> **PROBLEM DETAILS**:
Out of the listing below, copy every line that carries the string "different".

> **DATASET EXTRACT**:
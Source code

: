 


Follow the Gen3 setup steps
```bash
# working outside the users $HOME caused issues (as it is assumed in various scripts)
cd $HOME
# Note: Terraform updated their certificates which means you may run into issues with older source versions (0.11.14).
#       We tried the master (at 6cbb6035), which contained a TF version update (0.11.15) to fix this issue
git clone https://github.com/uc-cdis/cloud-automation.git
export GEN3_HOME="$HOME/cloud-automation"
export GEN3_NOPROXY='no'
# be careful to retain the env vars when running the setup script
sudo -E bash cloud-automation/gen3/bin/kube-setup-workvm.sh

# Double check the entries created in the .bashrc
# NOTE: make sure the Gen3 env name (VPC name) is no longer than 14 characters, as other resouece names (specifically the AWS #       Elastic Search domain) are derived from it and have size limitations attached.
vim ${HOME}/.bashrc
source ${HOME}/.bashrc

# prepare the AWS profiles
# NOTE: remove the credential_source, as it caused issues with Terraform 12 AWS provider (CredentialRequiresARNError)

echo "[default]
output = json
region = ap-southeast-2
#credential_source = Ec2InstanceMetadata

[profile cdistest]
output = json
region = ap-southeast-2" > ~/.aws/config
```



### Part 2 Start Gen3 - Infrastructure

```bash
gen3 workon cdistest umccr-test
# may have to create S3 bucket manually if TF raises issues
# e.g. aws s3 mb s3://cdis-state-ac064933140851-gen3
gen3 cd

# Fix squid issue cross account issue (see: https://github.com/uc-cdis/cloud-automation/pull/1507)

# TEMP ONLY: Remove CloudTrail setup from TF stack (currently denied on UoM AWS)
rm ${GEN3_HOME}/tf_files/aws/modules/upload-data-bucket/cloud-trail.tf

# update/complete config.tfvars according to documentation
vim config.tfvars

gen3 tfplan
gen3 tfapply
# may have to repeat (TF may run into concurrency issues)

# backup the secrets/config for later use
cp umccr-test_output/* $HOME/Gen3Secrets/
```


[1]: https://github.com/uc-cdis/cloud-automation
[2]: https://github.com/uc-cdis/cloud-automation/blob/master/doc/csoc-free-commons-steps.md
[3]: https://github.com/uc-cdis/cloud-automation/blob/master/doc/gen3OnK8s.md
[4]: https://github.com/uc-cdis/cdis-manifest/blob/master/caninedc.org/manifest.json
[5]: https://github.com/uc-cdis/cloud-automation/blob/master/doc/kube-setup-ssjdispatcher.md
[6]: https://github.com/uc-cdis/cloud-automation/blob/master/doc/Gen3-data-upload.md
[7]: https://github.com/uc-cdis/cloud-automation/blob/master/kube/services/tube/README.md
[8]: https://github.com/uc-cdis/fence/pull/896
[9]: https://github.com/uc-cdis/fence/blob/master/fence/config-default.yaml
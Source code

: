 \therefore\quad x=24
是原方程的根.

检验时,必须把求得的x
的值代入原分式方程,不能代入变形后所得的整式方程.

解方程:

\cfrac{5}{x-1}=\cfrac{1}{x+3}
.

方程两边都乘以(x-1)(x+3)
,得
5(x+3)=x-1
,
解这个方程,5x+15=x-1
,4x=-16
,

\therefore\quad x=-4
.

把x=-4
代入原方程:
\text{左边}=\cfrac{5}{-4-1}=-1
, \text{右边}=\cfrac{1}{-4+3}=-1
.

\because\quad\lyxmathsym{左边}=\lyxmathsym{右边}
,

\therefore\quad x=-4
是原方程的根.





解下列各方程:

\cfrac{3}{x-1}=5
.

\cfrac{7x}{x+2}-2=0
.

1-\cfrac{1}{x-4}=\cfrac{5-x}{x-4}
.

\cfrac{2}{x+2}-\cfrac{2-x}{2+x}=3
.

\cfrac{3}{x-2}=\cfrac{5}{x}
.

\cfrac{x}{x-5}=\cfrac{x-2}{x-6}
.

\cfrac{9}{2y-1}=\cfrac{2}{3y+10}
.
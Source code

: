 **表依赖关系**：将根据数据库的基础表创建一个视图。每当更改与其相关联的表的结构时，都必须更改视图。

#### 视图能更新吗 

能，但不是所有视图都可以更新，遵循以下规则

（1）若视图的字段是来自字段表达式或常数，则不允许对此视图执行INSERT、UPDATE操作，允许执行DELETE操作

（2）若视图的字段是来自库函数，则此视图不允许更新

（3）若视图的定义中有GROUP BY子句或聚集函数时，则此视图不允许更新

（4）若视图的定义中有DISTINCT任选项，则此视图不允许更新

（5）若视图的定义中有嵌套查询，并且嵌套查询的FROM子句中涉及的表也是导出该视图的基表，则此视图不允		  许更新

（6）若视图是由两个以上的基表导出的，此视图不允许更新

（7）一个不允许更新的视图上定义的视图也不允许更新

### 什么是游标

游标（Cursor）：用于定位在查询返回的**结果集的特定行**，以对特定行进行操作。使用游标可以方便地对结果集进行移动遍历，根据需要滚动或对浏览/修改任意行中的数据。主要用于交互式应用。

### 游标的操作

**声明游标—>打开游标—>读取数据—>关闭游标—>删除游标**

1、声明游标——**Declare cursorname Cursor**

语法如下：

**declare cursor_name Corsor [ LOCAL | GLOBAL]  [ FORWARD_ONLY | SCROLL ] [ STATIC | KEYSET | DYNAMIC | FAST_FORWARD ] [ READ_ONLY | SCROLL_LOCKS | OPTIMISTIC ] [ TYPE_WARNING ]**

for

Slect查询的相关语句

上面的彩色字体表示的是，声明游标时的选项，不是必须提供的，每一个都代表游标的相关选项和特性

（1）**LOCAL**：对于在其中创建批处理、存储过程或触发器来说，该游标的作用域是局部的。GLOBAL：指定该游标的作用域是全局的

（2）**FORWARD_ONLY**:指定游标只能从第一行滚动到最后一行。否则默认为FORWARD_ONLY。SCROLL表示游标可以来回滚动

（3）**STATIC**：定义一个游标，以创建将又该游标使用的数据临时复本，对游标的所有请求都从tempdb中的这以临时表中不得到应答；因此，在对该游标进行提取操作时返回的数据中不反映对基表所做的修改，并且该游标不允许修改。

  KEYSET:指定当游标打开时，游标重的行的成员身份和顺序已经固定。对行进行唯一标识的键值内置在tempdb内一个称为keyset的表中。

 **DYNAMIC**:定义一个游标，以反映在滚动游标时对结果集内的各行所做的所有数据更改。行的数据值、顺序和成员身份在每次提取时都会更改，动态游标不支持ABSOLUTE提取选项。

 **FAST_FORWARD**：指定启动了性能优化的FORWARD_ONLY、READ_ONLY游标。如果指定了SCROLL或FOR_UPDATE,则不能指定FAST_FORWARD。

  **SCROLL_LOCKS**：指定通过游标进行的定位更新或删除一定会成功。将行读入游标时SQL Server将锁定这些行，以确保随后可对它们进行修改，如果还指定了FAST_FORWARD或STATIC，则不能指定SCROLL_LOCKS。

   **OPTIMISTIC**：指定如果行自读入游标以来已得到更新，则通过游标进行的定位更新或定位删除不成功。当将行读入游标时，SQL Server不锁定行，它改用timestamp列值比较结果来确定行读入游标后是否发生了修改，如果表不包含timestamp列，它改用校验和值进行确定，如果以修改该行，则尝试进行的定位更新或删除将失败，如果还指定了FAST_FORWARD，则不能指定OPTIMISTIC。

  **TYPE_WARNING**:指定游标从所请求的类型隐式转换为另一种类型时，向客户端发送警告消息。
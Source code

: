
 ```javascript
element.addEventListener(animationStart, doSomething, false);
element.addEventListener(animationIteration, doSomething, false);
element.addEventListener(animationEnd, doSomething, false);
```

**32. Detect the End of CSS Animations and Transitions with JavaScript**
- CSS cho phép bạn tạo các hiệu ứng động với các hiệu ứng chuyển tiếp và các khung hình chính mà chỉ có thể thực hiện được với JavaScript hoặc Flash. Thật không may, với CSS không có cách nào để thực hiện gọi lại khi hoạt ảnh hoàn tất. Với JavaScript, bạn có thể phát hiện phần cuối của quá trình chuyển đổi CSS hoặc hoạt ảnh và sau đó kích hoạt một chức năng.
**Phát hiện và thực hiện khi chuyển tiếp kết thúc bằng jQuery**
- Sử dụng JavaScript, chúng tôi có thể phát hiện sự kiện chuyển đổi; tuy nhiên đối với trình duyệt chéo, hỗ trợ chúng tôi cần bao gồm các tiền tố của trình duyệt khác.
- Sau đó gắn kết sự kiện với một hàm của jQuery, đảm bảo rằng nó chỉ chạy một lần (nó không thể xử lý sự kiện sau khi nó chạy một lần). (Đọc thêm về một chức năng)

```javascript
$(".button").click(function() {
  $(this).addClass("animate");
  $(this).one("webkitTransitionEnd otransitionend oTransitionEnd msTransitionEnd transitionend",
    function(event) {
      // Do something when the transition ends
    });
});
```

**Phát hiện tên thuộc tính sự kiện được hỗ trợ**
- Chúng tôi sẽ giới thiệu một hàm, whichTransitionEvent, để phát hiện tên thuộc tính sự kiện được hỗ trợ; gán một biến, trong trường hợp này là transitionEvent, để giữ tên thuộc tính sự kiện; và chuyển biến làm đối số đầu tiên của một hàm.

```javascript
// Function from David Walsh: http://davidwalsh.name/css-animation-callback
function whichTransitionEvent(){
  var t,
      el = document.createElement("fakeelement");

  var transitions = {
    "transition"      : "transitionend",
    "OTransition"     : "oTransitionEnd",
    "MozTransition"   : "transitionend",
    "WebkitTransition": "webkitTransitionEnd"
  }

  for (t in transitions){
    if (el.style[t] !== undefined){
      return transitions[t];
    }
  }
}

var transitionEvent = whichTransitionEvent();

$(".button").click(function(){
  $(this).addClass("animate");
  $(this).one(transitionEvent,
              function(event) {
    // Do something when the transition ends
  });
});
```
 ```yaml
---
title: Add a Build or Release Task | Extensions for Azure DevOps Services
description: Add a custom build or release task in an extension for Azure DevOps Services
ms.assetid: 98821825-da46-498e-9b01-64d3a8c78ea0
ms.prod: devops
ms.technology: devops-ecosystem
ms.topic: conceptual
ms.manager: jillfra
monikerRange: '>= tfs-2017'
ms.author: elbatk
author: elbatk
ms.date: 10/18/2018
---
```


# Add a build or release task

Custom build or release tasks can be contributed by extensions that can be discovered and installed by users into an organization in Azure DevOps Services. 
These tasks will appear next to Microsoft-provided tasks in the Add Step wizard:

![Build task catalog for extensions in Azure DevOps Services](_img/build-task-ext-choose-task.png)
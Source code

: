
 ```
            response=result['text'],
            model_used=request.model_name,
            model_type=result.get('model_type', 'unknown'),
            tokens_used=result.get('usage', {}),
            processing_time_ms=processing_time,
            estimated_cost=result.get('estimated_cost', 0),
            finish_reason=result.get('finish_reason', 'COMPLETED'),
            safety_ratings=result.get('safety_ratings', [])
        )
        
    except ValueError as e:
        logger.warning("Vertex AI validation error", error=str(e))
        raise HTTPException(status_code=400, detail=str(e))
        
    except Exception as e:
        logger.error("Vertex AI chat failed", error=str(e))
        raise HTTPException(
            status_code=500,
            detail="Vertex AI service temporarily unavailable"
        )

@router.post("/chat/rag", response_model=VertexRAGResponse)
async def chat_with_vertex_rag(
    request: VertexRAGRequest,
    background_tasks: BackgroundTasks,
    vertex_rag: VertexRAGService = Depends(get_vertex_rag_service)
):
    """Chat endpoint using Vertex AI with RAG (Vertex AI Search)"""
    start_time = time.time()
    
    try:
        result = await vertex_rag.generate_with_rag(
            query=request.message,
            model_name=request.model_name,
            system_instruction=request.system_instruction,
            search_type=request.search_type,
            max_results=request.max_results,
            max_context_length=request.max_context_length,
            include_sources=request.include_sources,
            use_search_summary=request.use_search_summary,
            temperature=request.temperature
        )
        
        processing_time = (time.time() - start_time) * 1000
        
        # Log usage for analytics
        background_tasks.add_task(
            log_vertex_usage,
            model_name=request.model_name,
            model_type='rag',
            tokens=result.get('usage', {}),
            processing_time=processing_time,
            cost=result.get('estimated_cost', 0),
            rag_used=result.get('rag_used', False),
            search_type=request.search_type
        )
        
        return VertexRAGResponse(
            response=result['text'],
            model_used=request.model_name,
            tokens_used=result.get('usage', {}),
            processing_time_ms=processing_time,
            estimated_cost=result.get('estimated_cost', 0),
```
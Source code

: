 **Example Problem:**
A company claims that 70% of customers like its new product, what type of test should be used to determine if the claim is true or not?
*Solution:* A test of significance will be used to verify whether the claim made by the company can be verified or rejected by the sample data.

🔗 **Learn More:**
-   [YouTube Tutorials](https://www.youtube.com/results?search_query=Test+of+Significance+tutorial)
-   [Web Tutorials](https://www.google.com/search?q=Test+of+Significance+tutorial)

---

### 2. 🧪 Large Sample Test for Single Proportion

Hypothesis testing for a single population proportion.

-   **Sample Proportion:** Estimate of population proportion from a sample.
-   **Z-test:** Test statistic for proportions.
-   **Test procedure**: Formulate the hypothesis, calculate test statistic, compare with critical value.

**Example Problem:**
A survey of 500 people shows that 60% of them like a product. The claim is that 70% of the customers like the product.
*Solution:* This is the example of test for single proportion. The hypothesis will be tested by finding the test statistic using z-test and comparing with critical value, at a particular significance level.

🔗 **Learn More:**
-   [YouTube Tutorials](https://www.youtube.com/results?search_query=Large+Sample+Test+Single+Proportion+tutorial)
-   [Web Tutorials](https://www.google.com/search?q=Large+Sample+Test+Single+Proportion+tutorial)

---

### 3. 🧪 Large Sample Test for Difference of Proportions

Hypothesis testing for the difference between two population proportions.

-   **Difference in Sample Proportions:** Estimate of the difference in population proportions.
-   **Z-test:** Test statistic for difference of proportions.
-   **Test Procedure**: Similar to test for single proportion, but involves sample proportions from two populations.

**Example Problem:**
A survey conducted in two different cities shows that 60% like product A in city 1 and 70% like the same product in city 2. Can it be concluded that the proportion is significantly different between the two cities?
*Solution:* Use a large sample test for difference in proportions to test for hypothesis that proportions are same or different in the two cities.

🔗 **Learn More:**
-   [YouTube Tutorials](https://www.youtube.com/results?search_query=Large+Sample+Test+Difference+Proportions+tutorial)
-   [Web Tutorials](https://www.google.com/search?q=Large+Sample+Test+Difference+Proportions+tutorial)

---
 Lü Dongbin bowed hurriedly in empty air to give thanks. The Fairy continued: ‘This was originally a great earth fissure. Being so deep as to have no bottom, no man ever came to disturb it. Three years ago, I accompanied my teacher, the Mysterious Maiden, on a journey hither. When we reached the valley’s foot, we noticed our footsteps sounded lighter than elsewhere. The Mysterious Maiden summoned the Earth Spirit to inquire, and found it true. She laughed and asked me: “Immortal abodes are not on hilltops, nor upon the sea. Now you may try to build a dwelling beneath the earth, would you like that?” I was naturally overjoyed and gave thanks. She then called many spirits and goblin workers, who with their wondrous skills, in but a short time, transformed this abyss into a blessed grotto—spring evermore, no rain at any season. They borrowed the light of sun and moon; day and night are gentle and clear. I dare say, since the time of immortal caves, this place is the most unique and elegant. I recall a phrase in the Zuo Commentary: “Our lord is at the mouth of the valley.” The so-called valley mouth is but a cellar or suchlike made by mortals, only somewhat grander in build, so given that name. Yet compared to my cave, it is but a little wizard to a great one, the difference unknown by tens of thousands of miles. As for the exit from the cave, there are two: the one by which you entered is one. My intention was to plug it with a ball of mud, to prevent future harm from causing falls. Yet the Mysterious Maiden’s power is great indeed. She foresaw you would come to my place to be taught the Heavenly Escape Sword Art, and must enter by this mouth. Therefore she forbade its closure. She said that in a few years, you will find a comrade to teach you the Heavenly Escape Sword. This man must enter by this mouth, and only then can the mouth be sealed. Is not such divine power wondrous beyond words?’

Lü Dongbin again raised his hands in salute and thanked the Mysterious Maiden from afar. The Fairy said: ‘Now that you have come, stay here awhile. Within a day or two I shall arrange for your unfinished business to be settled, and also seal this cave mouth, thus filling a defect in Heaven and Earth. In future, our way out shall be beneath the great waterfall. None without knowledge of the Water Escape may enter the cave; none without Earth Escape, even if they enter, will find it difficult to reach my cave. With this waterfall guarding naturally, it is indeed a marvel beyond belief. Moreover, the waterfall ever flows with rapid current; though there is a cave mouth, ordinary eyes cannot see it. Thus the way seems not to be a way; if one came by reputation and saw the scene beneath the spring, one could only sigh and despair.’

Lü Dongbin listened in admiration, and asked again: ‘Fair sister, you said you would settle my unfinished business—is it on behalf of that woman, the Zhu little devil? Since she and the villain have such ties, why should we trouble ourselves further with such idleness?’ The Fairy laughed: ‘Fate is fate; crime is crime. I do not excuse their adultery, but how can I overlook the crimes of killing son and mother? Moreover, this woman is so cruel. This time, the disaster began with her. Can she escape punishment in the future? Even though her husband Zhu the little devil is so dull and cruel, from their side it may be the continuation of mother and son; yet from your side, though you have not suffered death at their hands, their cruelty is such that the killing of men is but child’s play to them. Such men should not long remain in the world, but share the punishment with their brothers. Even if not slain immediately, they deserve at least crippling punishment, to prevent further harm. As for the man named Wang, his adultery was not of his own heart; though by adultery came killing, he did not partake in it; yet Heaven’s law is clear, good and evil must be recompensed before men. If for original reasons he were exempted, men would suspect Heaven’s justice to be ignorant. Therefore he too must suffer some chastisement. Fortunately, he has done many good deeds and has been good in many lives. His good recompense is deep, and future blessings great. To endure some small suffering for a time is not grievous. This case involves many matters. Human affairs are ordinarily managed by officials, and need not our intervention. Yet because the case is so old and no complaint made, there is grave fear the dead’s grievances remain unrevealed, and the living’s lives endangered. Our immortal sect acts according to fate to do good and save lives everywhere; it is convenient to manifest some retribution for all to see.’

> **RESPONSE BELOW**:
A survey conducted in two different cities shows that 60% like product A in city 1 and 70% like the same product in city 2. Can it be concluded that the proportion is significantly different between the two cities?
*Solution:* Use a large sample test for difference in proportions to test for hypothesis that proportions are same or different in the two cities.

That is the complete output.